AI-RAN is the foundation for the future 6G stack, with its technical development offering the United States an opportunity to reclaim leadership in the global telecom arena by leveraging a wealth of differentiating software and AI expertise.

Current 5G-Advanced infrastructure supports AI-RAN, allowing agencies to begin benefiting from the technology today while developing readiness for the upcoming 6G era.

What makes AI-RAN so powerful is its ability to solve two strategic challenges with the same technology. Specifically, AI for RAN optimizes network performance by automatically adjusting settings that normally require manual intervention, allowing base stations to detect problems and fix themselves without central control. AI on RAN enables AI applications to run directly on the same equipment as the RAN itself instead of on remote servers, reducing delays and enabling new capabilities in austere environments.

As the telecom industry maps sweeping transformations in the coming years, AI-RAN will also become the foundation of the future 6G stack. This means the geopolitical stakes for the development of these advanced networking capabilities could not be higher. 6G has become a key technology for national security and economic competitiveness, with the United States and its allies committing to “support open, free, global, interoperable, reliable, resilient, and secure connectivity” as a means to promote stability and peace.
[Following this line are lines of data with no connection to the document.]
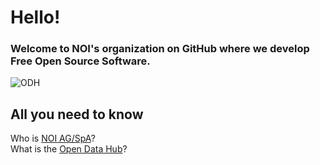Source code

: # Hello!
### Welcome to NOI's organization on GitHub where we develop Free Open Source Software.
![ODH](https://user-images.githubusercontent.com/101118017/196189014-58a1c382-5f2c-43a8-bb53-b46c3de731ba.png)
## All you need to know
Who is [NOI AG/SpA](https://noi.bz.it/en)?<br>
What is the [Open Data Hub](https://opendatahub.com/)?
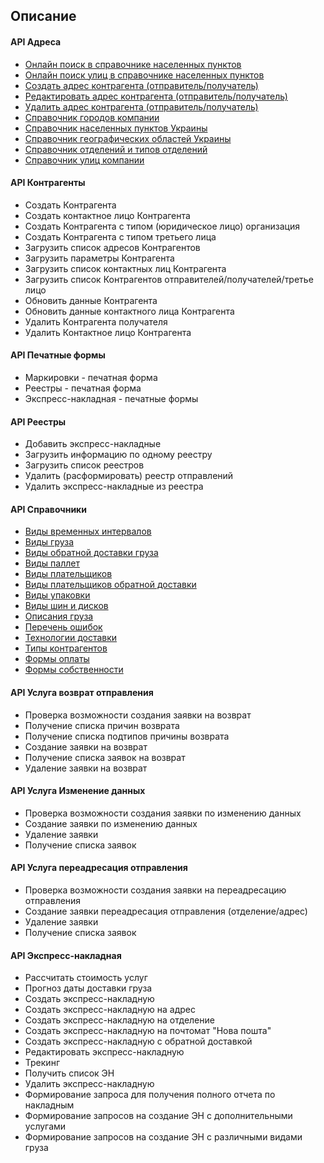 ## Описание

#### API Адреса
- [Онлайн поиск в справочнике населенных пунктов](Address.md#searchSettlements)
- [Онлайн поиск улиц в справочнике населенных пунктов](Address.md#searchSettlementStreets)
- [Создать адрес контрагента (отправитель/получатель)](Address.md#)
- [Редактировать адрес контрагента (отправитель/получатель)](Address.md#)
- [Удалить адрес контрагента (отправитель/получатель)](Address.md#)
- [Справочник городов компании](Address.md#getCities)
- [Справочник населенных пунктов Украины](Address.md#)
- [Справочник географических областей Украины](Address.md#getAreas)
- [Справочник отделений и типов отделений](Address.md#getWarehouses)
- [Справочник улиц компании](Address.md#getStreet)

#### API Контрагенты
- Создать Контрагента
- Создать контактное лицо Контрагента
- Создать Контрагента с типом (юридическое лицо) организация
- Создать Контрагента с типом третьего лица
- Загрузить список адресов Контрагентов
- Загрузить параметры Контрагента
- Загрузить список контактных лиц Контрагента
- Загрузить список Контрагентов отправителей/получателей/третье лицо
- Обновить данные Контрагента
- Обновить данные контактного лица Контрагента
- Удалить Контрагента получателя
- Удалить Контактное лицо Контрагента


#### API Печатные формы
- Маркировки - печатная форма
- Реестры - печатная форма
- Экспресс-накладная - печатные формы


#### API Реестры
- Добавить экспресс-накладные
- Загрузить информацию по одному реестру
- Загрузить список реестров
- Удалить (расформировать) реестр отправлений
- Удалить экспресс-накладные из реестра


#### API Справочники
- [Виды временных интервалов](Common.md#getTimeIntervals)
- [Виды груза](Common.md#getCargoTypes)
- [Виды обратной доставки груза](Common.md#getBackwardDeliveryCargoTypes)
- [Виды паллет](Common.md#getPalletsList)
- [Виды плательщиков](Common.md#getTypesOfPayers)
- [Виды плательщиков обратной доставки](Common.md#getTypesOfPayersForRedelivery)
- [Виды упаковки](Common.md#getPackList)
- [Виды шин и дисков](Common.md#getTiresWheelsList)
- [Описания груза](Common.md#getCargoDescriptionList)
- [Перечень ошибок](CommonGeneral.md#getMessageCodeText)
- [Технологии доставки](Common.md#getServiceTypes)
- [Типы контрагентов](Common.md#getTypesOfCounterparties)
- [Формы оплаты](Common.md#getPaymentForms)
- [Формы собственности](Common.md#getOwnershipFormsList)


#### API Услуга возврат отправления
- Проверка возможности создания заявки на возврат
- Получение списка причин возврата
- Получение списка подтипов причины возврата
- Создание заявки на возврат
- Получение списка заявок на возврат
- Удаление заявки на возврат


#### API Услуга Изменение данных
- Проверка возможности создания заявки по изменению данных
- Создание заявки по изменению данных
- Удаление заявки
- Получение списка заявок


#### API Услуга переадресация отправления
- Проверка возможности создания заявки на переадресацию отправления
- Создание заявки переадресация отправления (отделение/адрес)
- Удаление заявки
- Получение списка заявок


#### API Экспресс-накладная
- Рассчитать стоимость услуг
- Прогноз даты доставки груза
- Создать экспресс-накладную
- Создать экспресс-накладную на адрес
- Создать экспресс-накладную на отделение
- Создать экспресс-накладную на почтомат "Нова пошта"
- Создать экспресс-накладную с обратной доставкой
- Редактировать экспресс-накладную
- Трекинг
- Получить список ЭН
- Удалить экспресс-накладную
- Формирование запроса для получения полного отчета по накладным
- Формирование запросов на создание ЭН с дополнительными услугами
- Формирование запросов на создание ЭН с различными видами груза
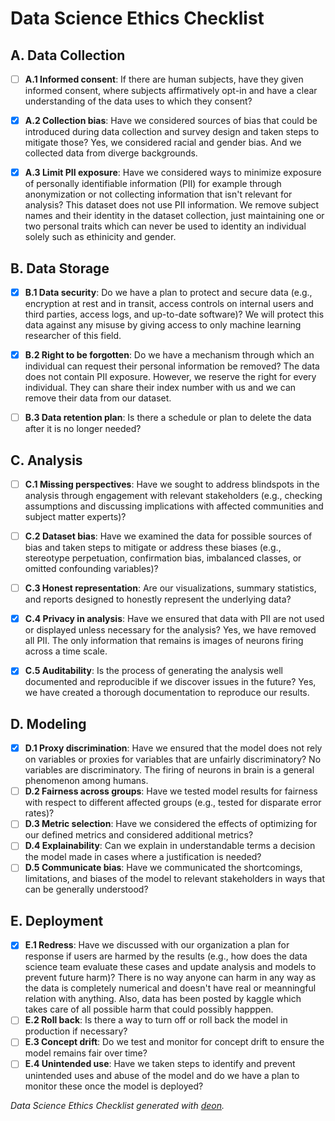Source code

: 


# Data Science Ethics Checklist

## A. Data Collection

 - [ ] **A.1 Informed consent**: If there are human subjects, have they given informed consent, where subjects affirmatively opt-in and have a clear understanding of the data uses to which they consent?

 
 - [x] **A.2 Collection bias**: Have we considered sources of bias that could be introduced during data collection and survey design and taken steps to mitigate those? 
 Yes, we considered racial and gender bias. And we collected data from diverge backgrounds. 
 
 - [x] **A.3 Limit PII exposure**: Have we considered ways to minimize exposure of personally identifiable information (PII) for example through anonymization or not collecting information that isn't relevant for analysis?
 This dataset does not use PII information. We remove subject names and their identity in the dataset collection, just maintaining one or two personal traits which can never be used to identity an individual solely such as ethinicity and gender. 

## B. Data Storage
 - [x] **B.1 Data security**: Do we have a plan to protect and secure data (e.g., encryption at rest and in transit, access controls on internal users and third parties, access logs, and up-to-date software)? 
  We will protect this data against any misuse by giving access to only machine learning researcher of this field. 
 
 - [x] **B.2 Right to be forgotten**: Do we have a mechanism through which an individual can request their personal information be removed?
 The data does not contain PII exposure. However, we reserve the right for every individual. They can share their index number with us and we can remove their data from our dataset. 
 - [ ] **B.3 Data retention plan**: Is there a schedule or plan to delete the data after it is no longer needed?
    
     
## C. Analysis
 - [ ] **C.1 Missing perspectives**: Have we sought to address blindspots in the analysis through engagement with relevant stakeholders (e.g., checking assumptions and discussing implications with affected communities and subject matter experts)?
 - [ ] **C.2 Dataset bias**: Have we examined the data for possible sources of bias and taken steps to mitigate or address these biases (e.g., stereotype perpetuation, confirmation bias, imbalanced classes, or omitted confounding variables)?
 - [ ] **C.3 Honest representation**: Are our visualizations, summary statistics, and reports designed to honestly represent the underlying data?
 - [x] **C.4 Privacy in analysis**: Have we ensured that data with PII are not used or displayed unless necessary for the analysis?
 Yes, we have removed all PII. The only information that remains is images of neurons firing across a time scale. 
 
 - [x] **C.5 Auditability**: Is the process of generating the analysis well documented and reproducible if we discover issues in the future?
 Yes, we have created a thorough documentation to reproduce our results. 

## D. Modeling
 - [x] **D.1 Proxy discrimination**: Have we ensured that the model does not rely on variables or proxies for variables that are unfairly discriminatory?
     No variables are discriminatory. The firing of neurons in brain is a general phenomenon among humans.  
 - [ ] **D.2 Fairness across groups**: Have we tested model results for fairness with respect to different affected groups (e.g., tested for disparate error rates)?
 - [ ] **D.3 Metric selection**: Have we considered the effects of optimizing for our defined metrics and considered additional metrics?
 - [ ] **D.4 Explainability**: Can we explain in understandable terms a decision the model made in cases where a justification is needed?
 - [ ] **D.5 Communicate bias**: Have we communicated the shortcomings, limitations, and biases of the model to relevant stakeholders in ways that can be generally understood?

## E. Deployment
 - [x] **E.1 Redress**: Have we discussed with our organization a plan for response if users are harmed by the results (e.g., how does the data science team evaluate these cases and update analysis and models to prevent future harm)?
 There is no way anyone can harm in any way as the data is completely numerical and doesn't have real or meanningful relation with anything. Also, data has been posted by kaggle which takes care of all possible harm that could possibly happpen.
 - [ ] **E.2 Roll back**: Is there a way to turn off or roll back the model in production if necessary?
 - [ ] **E.3 Concept drift**: Do we test and monitor for concept drift to ensure the model remains fair over time?
 - [ ] **E.4 Unintended use**: Have we taken steps to identify and prevent unintended uses and abuse of the model and do we have a plan to monitor these once the model is deployed?

*Data Science Ethics Checklist generated with [deon](http://deon.drivendata.org).*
While previous wireless generations were mostly static, 6G networks will be software- and AI-based and easier to rapidly reconfigure. The AI-RAN platform’s architectural flexibility will enable nations with advantages in software and AI expertise to better access the innovation this critical infrastructure promises to unlock. Consequently, AI-RAN offers a strategic opportunity for the United States to reclaim leadership in the global telecom arena. By moving quickly and leveraging the disaggregated, software-defined nature of AI-RAN architectures, America can play a pivotal role in building the AI-native wireless standards and technologies that will define connectivity’s next generation and compete more effectively in the global marketplace. 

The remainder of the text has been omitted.